Something strange with this photo. Are AMD chips actually made in China? I’ll let you figure this one out.
Taken from Videocardz … So here it is, the Ryzen 7 4700G APU we have been seeing in numerous leaks over the past month. Our source claims that the product is a final version and it shouldn’t be long before we see Renoir AM4 in stores. This marks the moment when AMD enters a new market segment, high-performance APUs. So far only 4-core/8-thread APUs were available with up to 11 Compute Units.
AMD and Intel have taken different paths with their “Matisse” and “Comet Lake-S” series. AMD decided not to integrate graphics in the mainstream CPUs. This has surely simplified the lineup and allowed AMD to focus entirely on the Zen design.
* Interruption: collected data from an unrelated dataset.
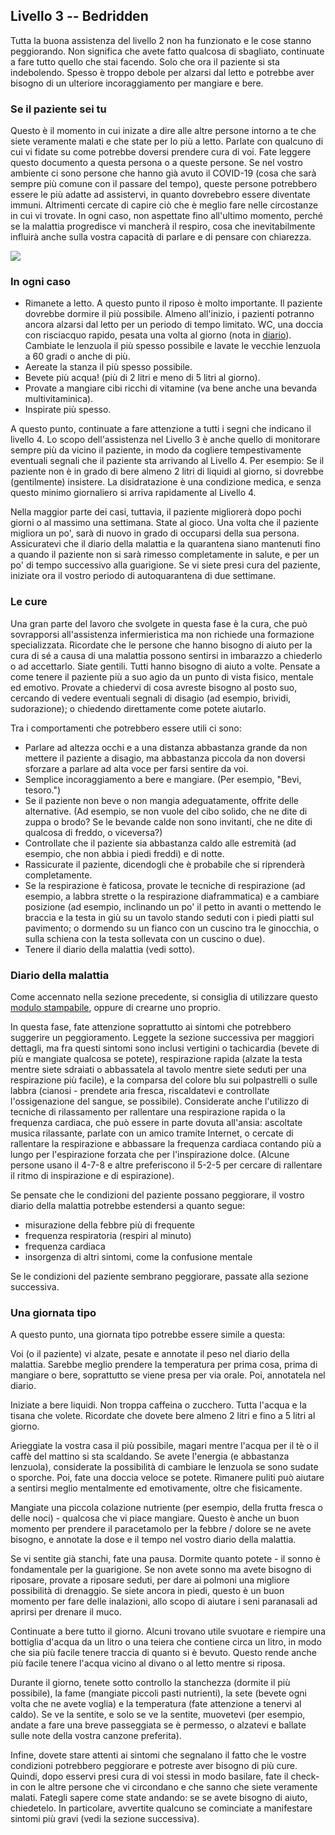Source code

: ## Livello 3 -- Bedridden

Tutta la buona assistenza del livello 2 non ha funzionato e le cose stanno peggiorando. Non significa che avete fatto qualcosa di sbagliato, continuate a fare tutto quello che stai facendo. Solo che ora il paziente si sta indebolendo. Spesso è troppo debole per alzarsi dal letto e potrebbe aver bisogno di un ulteriore incoraggiamento per mangiare e bere. 

### Se il paziente sei tu

Questo è il momento in cui inizate a dire alle altre persone intorno a te che siete veramente malati e che state per lo più a letto. Parlate con qualcuno di cui vi fidate su come potrebbe doversi prendere cura di voi. Fate leggere questo documento a questa persona o a queste persone. Se nel vostro ambiente ci sono persone che hanno già avuto il COVID-19 (cosa che sarà sempre più comune con il passare del tempo), queste persone potrebbero essere le più adatte ad assistervi, in quanto dovrebebro essere diventate immuni. Altrimenti cercate di capire ciò che è meglio fare nelle circostanze in cui vi trovate. In ogni caso, non aspettate fino all'ultimo momento, perché se la malattia progredisce vi mancherà il respiro, cosa che inevitabilmente influirà anche sulla vostra capacità di parlare e di pensare con chiarezza.

![](/images/sick-in-bed.png)

### In ogni caso

* Rimanete a letto. A questo punto il riposo è molto importante. Il paziente dovrebbe dormire il più possibile. Almeno all'inizio, i pazienti potranno ancora alzarsi dal letto per un periodo di tempo limitato. WC, una doccia con risciacquo rapido, pesata una volta al giorno (nota in [diario](/images/covid-diary.pdf)). Cambiate le lenzuola il più spesso possibile e lavate le vecchie lenzuola a 60 gradi o anche di più.
* Aereate la stanza il più spesso possibile.
* Bevete più acqua! (più di 2 litri e meno di 5 litri al giorno).
* Provate a mangiare cibi ricchi di vitamine (va bene anche una bevanda multivitaminica).
* Inspirate più spesso.

A questo punto, continuate a fare attenzione a tutti i segni che indicano il livello 4. Lo scopo dell'assistenza nel Livello 3 è anche quello di monitorare sempre più da vicino il paziente, in modo da cogliere tempestivamente eventuali segnali che il paziente sta arrivando al Livello 4. Per esempio: Se il paziente non è in grado di bere almeno 2 litri di liquidi al giorno, si dovrebbe (gentilmente) insistere. La disidratazione è una condizione medica, e senza questo minimo giornaliero si arriva rapidamente al Livello 4.

Nella maggior parte dei casi, tuttavia, il paziente migliorerà dopo pochi giorni o al massimo una settimana. State al gioco. Una volta che il paziente migliora un po', sarà di nuovo in grado di occuparsi della sua persona. Assicuratevi che il diario della malattia e la quarantena siano mantenuti fino a quando il paziente non si sarà rimesso completamente in salute, e per un po' di tempo successivo alla guarigione. Se vi siete presi cura del paziente, iniziate ora il vostro periodo di autoquarantena di due settimane.

### Le cure

Una gran parte del lavoro che svolgete in questa fase è la cura, che può sovrapporsi all'assistenza infermieristica ma non richiede una formazione specializzata. Ricordate che le persone che hanno bisogno di aiuto per la cura di sé a causa di una malattia possono sentirsi in imbarazzo a chiederlo o ad accettarlo. Siate gentili. Tutti hanno bisogno di aiuto a volte. Pensate a come tenere il paziente più a suo agio da un punto di vista fisico, mentale ed emotivo. Provate a chiedervi di cosa avreste bisogno al posto suo, cercando di vedere eventuali segnali di disagio (ad esempio, brividi, sudorazione); o chiedendo direttamente come potete aiutarlo. 

Tra i comportamenti che potrebbero essere utili ci sono:
* Parlare ad altezza occhi e a una distanza abbastanza grande da non mettere il paziente a disagio, ma abbastanza piccola da non doversi sforzare a parlare ad alta voce per farsi sentire da voi. 
* Semplice incoraggiamento a bere e mangiare. (Per esempio, "Bevi, tesoro.")
* Se il paziente non beve o non mangia adeguatamente, offrite delle alternative. (Ad esempio, se non vuole del cibo solido, che ne dite di zuppa o brodo? Se le bevande calde non sono invitanti, che ne dite di qualcosa di freddo, o viceversa?) 
* Controllate che il paziente sia abbastanza caldo alle estremità (ad esempio, che non abbia i piedi freddi) e di notte. 
* Rassicurate il paziente, dicendogli che è probabile che si riprenderà completamente. 
* Se la respirazione è faticosa, provate le tecniche di respirazione (ad esempio, a labbra strette o la respirazione diaframmatica) e a cambiare posizione (ad esempio, inclinando un po' il petto in avanti o mettendo le braccia e la testa in giù su un tavolo stando seduti con i piedi piatti sul pavimento; o dormendo su un fianco con un cuscino tra le ginocchia, o sulla schiena con la testa sollevata con un cuscino o due). 
* Tenere il diario della malattia (vedi sotto).


### Diario della malattia

Come accennato nella sezione precedente, si consiglia di utilizzare questo [modulo stampabile](/images/covid-diary.pdf), oppure di crearne uno proprio. 

In questa fase, fate attenzione soprattutto ai sintomi che potrebbero suggerire un peggioramento. Leggete la sezione successiva per maggiori dettagli, ma fra questi sintomi sono inclusi vertigini o tachicardia (bevete di più e mangiate qualcosa se potete), respirazione rapida (alzate la testa mentre siete sdraiati o abbassatela al tavolo mentre siete seduti per una respirazione più facile), e la comparsa del colore blu sui polpastrelli o sulle labbra (cianosi - prendete aria fresca, riscaldatevi e controllate l'ossigenazione del sangue, se possibile). Considerate anche l'utilizzo di tecniche di rilassamento per rallentare una respirazione rapida o la frequenza cardiaca, che può essere in parte dovuta all'ansia: ascoltate musica rilassante, parlate con un amico tramite Internet, o cercate di rallentare la respirazione e abbassare la frequenza cardiaca contando più a lungo per l'espirazione forzata che per l'inspirazione dolce. (Alcune persone usano il 4-7-8 e altre preferiscono il 5-2-5 per cercare di rallentare il ritmo di inspirazione e di espirazione).

Se pensate che le condizioni del paziente possano peggiorare, il vostro diario della malattia potrebbe estendersi a quanto segue: 
- misurazione della febbre più di frequente
- frequenza respiratoria (respiri al minuto)
- frequenza cardiaca
- insorgenza di altri sintomi, come la confusione mentale

Se le condizioni del paziente sembrano peggiorare, passate alla sezione successiva. 

### Una giornata tipo

A questo punto, una giornata tipo potrebbe essere simile a questa: 

Voi (o il paziente) vi alzate, pesate e annotate il peso nel diario della malattia. Sarebbe meglio prendere la temperatura per prima cosa, prima di mangiare o bere, soprattutto se viene presa per via orale. Poi, annotatela nel diario. 

Iniziate a bere liquidi. Non troppa caffeina o zucchero. Tutta l'acqua e la tisana che volete. Ricordate che dovete bere almeno 2 litri e fino a 5 litri al giorno. 

Arieggiate la vostra casa il più possibile, magari mentre l'acqua per il tè o il caffè del mattino si sta scaldando.  Se avete l'energia (e abbastanza lenzuola), considerate la possibilità di cambiare le lenzuola se sono sudate o sporche. Poi, fate una doccia veloce se potete. Rimanere puliti può aiutare a sentirsi meglio mentalmente ed emotivamente, oltre che fisicamente. 

Mangiate una piccola colazione nutriente (per esempio, della frutta fresca o delle noci) - qualcosa che vi piace mangiare. Questo è anche un buon momento per prendere il paracetamolo per la febbre / dolore se ne avete bisogno, e annotate la dose e il tempo nel vostro diario della malattia. 

Se vi sentite già stanchi, fate una pausa. Dormite quanto potete - il sonno è fondamentale per la guarigione. Se non avete sonno ma avete bisogno di riposare, provate a riposare seduti, per dare ai polmoni una migliore possibilità di drenaggio. Se siete ancora in piedi, questo è un buon momento per fare delle inalazioni, allo scopo di aiutare i seni paranasali ad aprirsi per drenare il muco. 

Continuate a bere tutto il giorno. Alcuni trovano utile svuotare e riempire una bottiglia d'acqua da un litro o una teiera che contiene circa un litro, in modo che sia più facile tenere traccia di quanto si è bevuto. Questo rende anche più facile tenere l'acqua vicino al divano o al letto mentre si riposa. 

Durante il giorno, tenete sotto controllo la stanchezza (dormite il più possibile), la fame (mangiate piccoli pasti nutrienti), la sete (bevete ogni volta che ne avete voglia) e la temperatura (fate attenzione a tenervi al caldo). Se ve la sentite, e solo se ve la sentite, muovetevi (per esempio, andate a fare una breve passeggiata se è permesso, o alzatevi e ballate sulle note della vostra canzone preferita). 

Infine, dovete stare attenti ai sintomi che segnalano il fatto che le vostre condizioni potrebbero peggiorare e potreste aver bisogno di più cure. Quindi, dopo esservi presi cura di voi stessi in modo basilare, fate il check-in con le altre persone che vi circondano e che sanno che siete veramente malati. Fategli sapere come state andando: se se avete bisogno di aiuto, chiedetelo. In particolare, avvertite qualcuno se cominciate a manifestare sintomi più gravi (vedi la sezione successiva).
The integration of the CPU and GPU is always tricky and for that reason, we have still not seen any Navi APUs, as all Ryzen “G” series APUs are based on Radeon Vega.
Intel, on the other hand, still adds GPUs to the entire “S-Series” stack, even to the highest SKU in the lineup (aka i9-10900K). However the design of the Gen9.5 graphics has not changed in years, it is simply a refreshed and renamed product with 192 cores.
The 4700G is an AMD Renoir silicon based on Zen2 architecture (7nm). The current-gen 3x00G series is based on “Picasso” silicon with Zen+ cores (12nm). On paper, bar the obvious core-count upgrade, the new CPU appears to offer higher clocks for both the CPU and GPU cores.
The major difference is the GPU core count, as the new silicon only offers up 8 Compute Units. The previous generation went up to 11 CUs. AMD has already explained this during Mobile Renoir launch, that despite fewer CUs, graphics performance is still better due to various optimizations – GPU clock being the most obvious one.